Review: Bear by Marian Engel

The mistake is all mine. I ordered this odd little book a few weeks ago, believing it to be satire. Because, surely, no one would write such a book and expect it to be taken complete seriously. Would they?

Who knows?

Bear is an odd read with a feminist bent about loneliness. It tells the story of Lou, a librarian at a history institute in Toronto. Her existence is a lonely one, working in a basement at a job that no one thanks her for until one day, she is picked to travel to the remote property that has been bequeathed to the Institute. And so, she packs her bags and travels to the remote island, where she is almost completely isolated. Her only companions are the man who runs the general store on the main land, and, well, a bear. The bear has been kept on the property as a pet and now its Lou's responsibility to care for it. As time goes on Lou's sense of loneliness becomes more and more apparent in the way she begins to interact with the bear. 

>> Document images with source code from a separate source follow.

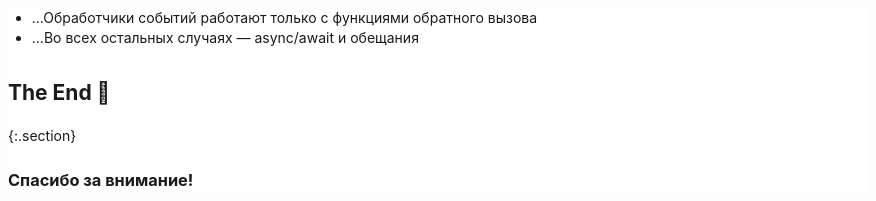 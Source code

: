 - ...Обработчики событий работают только с функциями обратного вызова
- ...Во всех остальных случаях — async/await и обещания

## The End 👏
{:.section}

### Спасибо за внимание!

I cannot say that I loved this one. I cannot say that I hated it either. I can honestly say that I found Lou's lusting after the bear and her behaviour to be quite depraved, but the author also skilfully makes it clear that Lou feels the same way. Her experiences are shown to be disappointing. After all, this isn't a lover who she is interacting with. It's a bear, who scratches, farts and is only interested in what it can take from her. Arguably, that may not be terribly different from some of the relationships that Lou has had with men, and maybe that's kind of the point.

Ultimately, Bear is an odd book. It takes the feminist ideal of the wild woman--the one who rejects men and living a civilised domestic life--and suggests that it may be equally filled with disappointment. It's not quite satire, just as the scenes where Lou attempts to, well get off with the bear, aren't quite erotica. Some of the passages are beautifully written, and it is this that is the novel's saving grace. 

Originally published in Canada 1976 Bear became a classic in its own country, and had been published overseas and translated into a number of languages. Earlier this year, the novel was picked up by British publisher, Daunt Books who specialise in literary fiction. Surprisingly, this is the first time that the book has been published in England. I'm not sure whether it has previously been available in Australia or not--feel free to enlighten me in the comments.